My Name Is: Emman “Small Eyez” Twe
Straight outta: Dayton, Ohio

This is my story: I’m 23. I believed that at 15 I was gonna get powers. I was into superheroes. “I’m gonna be crazy in this world, that’s why I’m different like they are,” I felt. People that have differences are the ones that end up being the most impactful. I was a weird kid. I was into comic books, fantasy, "Star Wars," all that stuff to form a kind of escape mentally.

I was born without [an arm]. I was premature. Doctors basically had to do an amputation cause I had a bone malfunction. It was a whole crazy procedure they had to do. I almost died. I learned to adapt.

My pops is really into music. He’s like crazy liberal.  He’s a scholar. He was making me read all this African literature: Autobiography of Malcolm X, Marcus Garvey’ biography.

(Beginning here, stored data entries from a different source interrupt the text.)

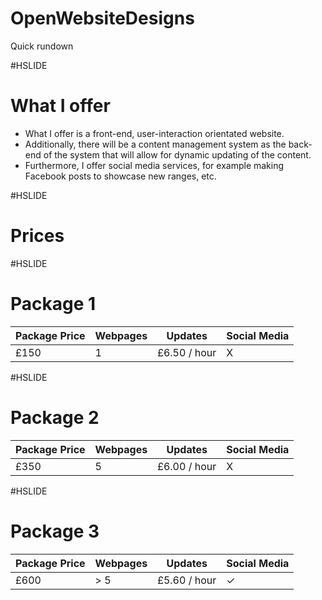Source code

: # OpenWebsiteDesigns
Quick rundown

#HSLIDE

# What I offer

* What I offer is a front-end, user-interaction orientated website. 
* Additionally, there will be a content management system as the back-end
of the system that will allow for dynamic updating of the content. 
* Furthermore, I offer social media services, for example making Facebook
posts to showcase new ranges, etc. 

#HSLIDE

# Prices

#HSLIDE

# Package 1

Package Price | Webpages | Updates | Social Media
------------ | ------------- | ------------ | -------------
£150 | 1 | £6.50 / hour | X

#HSLIDE

# Package 2

Package Price | Webpages | Updates | Social Media 
------------ | ------------- | ------------ | -------------
£350 | 5 | £6.00 / hour | X

#HSLIDE

# Package 3

Package Price | Webpages | Updates | Social Media 
------------ | ------------- | ------------ | -------------
£600 | > 5 | £5.60 / hour | ✓
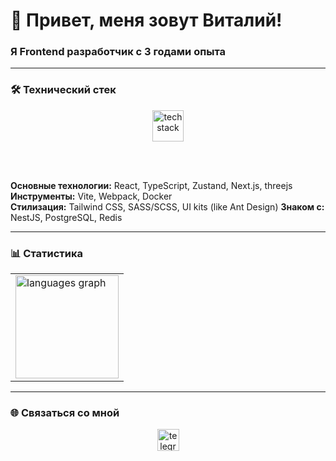 # 👋 Привет, меня зовут Виталий!

### **Я Frontend разработчик с 3 годами опыта**

---

### 🛠️ **Технический стек**

<div align="center">
  <img src="https://skillicons.dev/icons?i=react,typescript,redux,nextjs,vite,webpack,threejs,tailwind,sass,postgresql,docker" height="50" alt="tech stack" />
</div>

<br></br>

**Основные технологии:** React, TypeScript, Zustand, Next.js, threejs 
**Инструменты:** Vite, Webpack, Docker  
**Стилизация:** Tailwind CSS, SASS/SCSS, UI kits (like Ant Design) 
**Знаком с:** NestJS, PostgreSQL, Redis

---

### 📊 **Статистика**

<div align="center">
  <table>
    <tr>
      <td>
        <img src="https://github-readme-stats.vercel.app/api/top-langs/?username=Mayraiden&layout=compact&theme=dracula&hide_border=true&exclude_repo=github-readme-stats" height="165" alt="languages graph"/>
      </td>
    </tr>
  </table>
</div>

---

### 🌐 **Связаться со мной**

<div align="center">
  <a href="https://t.me/vchronos" target="_blank">
    <img src="https://img.shields.io/badge/Telegram-2CA5E0?style=for-the-badge&logo=telegram&logoColor=white" height="35" alt="telegram"/>
  </a>
</div>
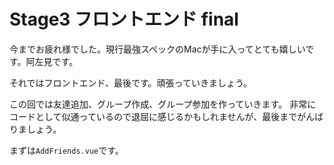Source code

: # Stage3 フロントエンド final

今までお疲れ様でした。現行最強スペックのMacが手に入ってとても嬉しいです。阿左見です。

それではフロントエンド、最後です。頑張っていきましょう。

この回では友達追加、グループ作成、グループ参加を作っていきます。
非常にコードとして似通っているので退屈に感じるかもしれませんが、最後までがんばりましょう。

まずは`AddFriends.vue`です。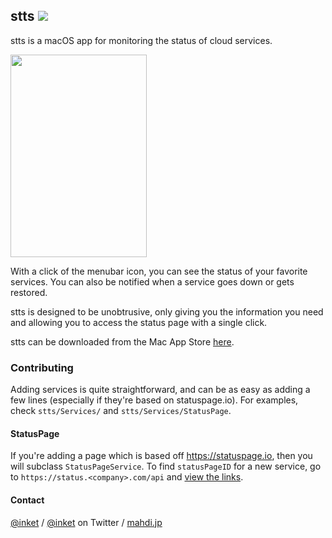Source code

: ## stts ![](https://img.shields.io/badge/Swift-5.0-orange.svg)

stts is a macOS app for monitoring the status of cloud services.

<img src="https://i.imgur.com/OAK3hR0.png" width="218" height="324" />

With a click of the menubar icon, you can see the status of your favorite services. You can also be notified when a service goes down or gets restored.

stts is designed to be unobtrusive, only giving you the information you need and allowing you to access the status page with a single click.

stts can be downloaded from the Mac App Store [here](https://itunes.apple.com/app/stts/id1187772509?l=en&mt=12).

### Contributing

Adding services is quite straightforward, and can be as easy as adding a few lines (especially if they're based on statuspage.io). For examples, check `stts/Services/` and `stts/Services/StatusPage`.

#### StatusPage

If you're adding a page which is based off https://statuspage.io, then you will subclass `StatusPageService`. To find `statusPageID` for a new service, go to `https://status.<company>.com/api` and [view the links](https://github.com/inket/stts/issues/21#issuecomment-273427769).

#### Contact

[@inket](https://github.com/inket) / [@inket](https://twitter.com/inket) on Twitter / [mahdi.jp](https://mahdi.jp)
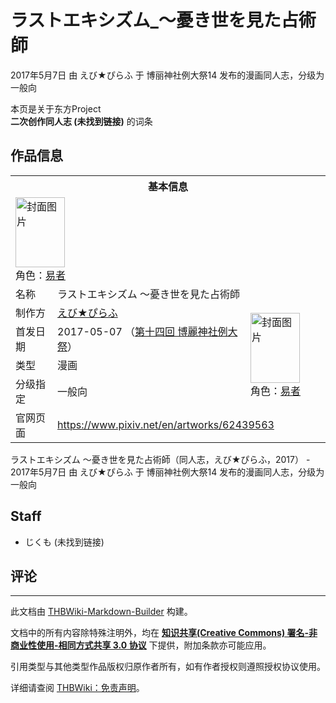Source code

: # ラストエキシズム_～憂き世を見た占術師

<!-- source html: G:\repos\THBWiki-Markdown-Builder\THBWikiMarkdown\Temp\main\c\ca\ns0%3A%E3%83%A9%E3%82%B9%E3%83%88%E3%82%A8%E3%82%AD%E3%82%B7%E3%82%BA%E3%83%A0_%EF%BD%9E%E6%86%82%E3%81%8D%E4%B8%96%E3%82%92%E8%A6%8B%E3%81%9F%E5%8D%A0%E8%A1%93%E5%B8%AB.html -->

2017年5月7日 由 えび★ぴらふ 于 博丽神社例大祭14 发布的漫画同人志，分级为 一般向

本页是关于东方Project  
 **二次创作同人志 (未找到链接)** 的词条

## 作品信息

<table><tbody><tr><th colspan="3">基本信息</th></tr><tr><td class="cover-artwork-mobile" colspan="2"><a href="./文件-ラストエキシズム_～憂き世を見た占術師封面.jpg.md" class="image" title="封面图片"><img alt="封面图片" src="https://upload.thwiki.cc/thumb/8/87/%E3%83%A9%E3%82%B9%E3%83%88%E3%82%A8%E3%82%AD%E3%82%B7%E3%82%BA%E3%83%A0_%EF%BD%9E%E6%86%82%E3%81%8D%E4%B8%96%E3%82%92%E8%A6%8B%E3%81%9F%E5%8D%A0%E8%A1%93%E5%B8%AB%E5%B0%81%E9%9D%A2.jpg/79px-%E3%83%A9%E3%82%B9%E3%83%88%E3%82%A8%E3%82%AD%E3%82%B7%E3%82%BA%E3%83%A0_%EF%BD%9E%E6%86%82%E3%81%8D%E4%B8%96%E3%82%92%E8%A6%8B%E3%81%9F%E5%8D%A0%E8%A1%93%E5%B8%AB%E5%B0%81%E9%9D%A2.jpg" decoding="async" loading="lazy" width="79" height="112" srcset="https://upload.thwiki.cc/thumb/8/87/%E3%83%A9%E3%82%B9%E3%83%88%E3%82%A8%E3%82%AD%E3%82%B7%E3%82%BA%E3%83%A0_%EF%BD%9E%E6%86%82%E3%81%8D%E4%B8%96%E3%82%92%E8%A6%8B%E3%81%9F%E5%8D%A0%E8%A1%93%E5%B8%AB%E5%B0%81%E9%9D%A2.jpg/119px-%E3%83%A9%E3%82%B9%E3%83%88%E3%82%A8%E3%82%AD%E3%82%B7%E3%82%BA%E3%83%A0_%EF%BD%9E%E6%86%82%E3%81%8D%E4%B8%96%E3%82%92%E8%A6%8B%E3%81%9F%E5%8D%A0%E8%A1%93%E5%B8%AB%E5%B0%81%E9%9D%A2.jpg 1.5x, https://upload.thwiki.cc/thumb/8/87/%E3%83%A9%E3%82%B9%E3%83%88%E3%82%A8%E3%82%AD%E3%82%B7%E3%82%BA%E3%83%A0_%EF%BD%9E%E6%86%82%E3%81%8D%E4%B8%96%E3%82%92%E8%A6%8B%E3%81%9F%E5%8D%A0%E8%A1%93%E5%B8%AB%E5%B0%81%E9%9D%A2.jpg/159px-%E3%83%A9%E3%82%B9%E3%83%88%E3%82%A8%E3%82%AD%E3%82%B7%E3%82%BA%E3%83%A0_%EF%BD%9E%E6%86%82%E3%81%8D%E4%B8%96%E3%82%92%E8%A6%8B%E3%81%9F%E5%8D%A0%E8%A1%93%E5%B8%AB%E5%B0%81%E9%9D%A2.jpg 2x" data-file-width="850" data-file-height="1200"></a><div class="cover-char">角色：<a href="./易者.md" title="易者">易者</a></div></td>
</tr><tr><td class="label">名称</td><td colspan="2"> ラストエキシズム ～憂き世を見た占術師 </td></tr><tr><td class="label">制作方</td><td><a href="./えび★ぴらふ.md" title="えび★ぴらふ">えび★ぴらふ</a></td><td class="cover-artwork" rowspan="4" style="min-width:112px;"><a href="./文件-ラストエキシズム_～憂き世を見た占術師封面.jpg.md" class="image" title="封面图片"><img alt="封面图片" src="https://upload.thwiki.cc/thumb/8/87/%E3%83%A9%E3%82%B9%E3%83%88%E3%82%A8%E3%82%AD%E3%82%B7%E3%82%BA%E3%83%A0_%EF%BD%9E%E6%86%82%E3%81%8D%E4%B8%96%E3%82%92%E8%A6%8B%E3%81%9F%E5%8D%A0%E8%A1%93%E5%B8%AB%E5%B0%81%E9%9D%A2.jpg/79px-%E3%83%A9%E3%82%B9%E3%83%88%E3%82%A8%E3%82%AD%E3%82%B7%E3%82%BA%E3%83%A0_%EF%BD%9E%E6%86%82%E3%81%8D%E4%B8%96%E3%82%92%E8%A6%8B%E3%81%9F%E5%8D%A0%E8%A1%93%E5%B8%AB%E5%B0%81%E9%9D%A2.jpg" decoding="async" loading="lazy" width="79" height="112" srcset="https://upload.thwiki.cc/thumb/8/87/%E3%83%A9%E3%82%B9%E3%83%88%E3%82%A8%E3%82%AD%E3%82%B7%E3%82%BA%E3%83%A0_%EF%BD%9E%E6%86%82%E3%81%8D%E4%B8%96%E3%82%92%E8%A6%8B%E3%81%9F%E5%8D%A0%E8%A1%93%E5%B8%AB%E5%B0%81%E9%9D%A2.jpg/119px-%E3%83%A9%E3%82%B9%E3%83%88%E3%82%A8%E3%82%AD%E3%82%B7%E3%82%BA%E3%83%A0_%EF%BD%9E%E6%86%82%E3%81%8D%E4%B8%96%E3%82%92%E8%A6%8B%E3%81%9F%E5%8D%A0%E8%A1%93%E5%B8%AB%E5%B0%81%E9%9D%A2.jpg 1.5x, https://upload.thwiki.cc/thumb/8/87/%E3%83%A9%E3%82%B9%E3%83%88%E3%82%A8%E3%82%AD%E3%82%B7%E3%82%BA%E3%83%A0_%EF%BD%9E%E6%86%82%E3%81%8D%E4%B8%96%E3%82%92%E8%A6%8B%E3%81%9F%E5%8D%A0%E8%A1%93%E5%B8%AB%E5%B0%81%E9%9D%A2.jpg/159px-%E3%83%A9%E3%82%B9%E3%83%88%E3%82%A8%E3%82%AD%E3%82%B7%E3%82%BA%E3%83%A0_%EF%BD%9E%E6%86%82%E3%81%8D%E4%B8%96%E3%82%92%E8%A6%8B%E3%81%9F%E5%8D%A0%E8%A1%93%E5%B8%AB%E5%B0%81%E9%9D%A2.jpg 2x" data-file-width="850" data-file-height="1200"></a><div class="cover-char">角色：<a href="./易者.md" title="易者">易者</a></div></td>
</tr><tr><td class="label">首发日期</td><td>2017-05-07&#160;（<a href="/展会作品列表?e=%E5%8D%9A%E4%B8%BD%E7%A5%9E%E7%A4%BE%E4%BE%8B%E5%A4%A7%E7%A5%AD%2314">第十四回 博麗神社例大祭</a>）</td></tr><tr><td class="label">类型</td><td>漫画</td></tr><tr><td class="label">分级指定</td><td>一般向</td></tr>
<tr><td class="label">官网页面</td><td colspan="2"><a rel="nofollow" class="external free" href="https://www.pixiv.net/en/artworks/62439563">https://www.pixiv.net/en/artworks/62439563</a></td></tr></tbody></table>

ラストエキシズム ～憂き世を見た占術師（同人志，えび★ぴらふ，2017） - 2017年5月7日 由 えび★ぴらふ 于 博丽神社例大祭14 发布的漫画同人志，分级为 一般向

## Staff
- じくも (未找到链接)


## 评论




---

此文档由 [THBWiki-Markdown-Builder](https://github.com/Delsin-Yu/THBWiki-Markdown-Builder) 构建。

文档中的所有内容除特殊注明外，均在 [**知识共享(Creative Commons) 署名-非商业性使用-相同方式共享 3.0 协议**](https://creativecommons.org/licenses/by-sa/3.0/deed.zh-hans) 下提供，附加条款亦可能应用。

引用类型与其他类型作品版权归原作者所有，如有作者授权则遵照授权协议使用。

详细请查阅 [THBWiki：免责声明](https://thbwiki.cc/THBWiki:%E5%85%8D%E8%B4%A3%E5%A3%B0%E6%98%8E)。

He was real protective, though, so I couldn’t listen to explicit music when I was a kid. So I was really into R&B stuff when I was a kid up until like 9, 10. It wasn’t until I was 14, 15 that my parents stopped giving a fuck what I was listening to. The first tape I bought was a Kriss Kross record on cassette. That turned me out.

When Small Eyez was 13, his parents bought him a karaoke machine for Christmas. He soon begins to record raps on the machine, and by high school he was battling other rappers.

[Battle rapping] worked for me cause I was basically “8-Mile-ing” myself.  I would say something about myself before the [opponent] could. People didn’t believe I could rap so I’d basically diss myself or put it out there before they could use it. Some dudes wouldn’t go there, they had some class. But battling was hard. I knew that going into it. That’s why I became dope at it.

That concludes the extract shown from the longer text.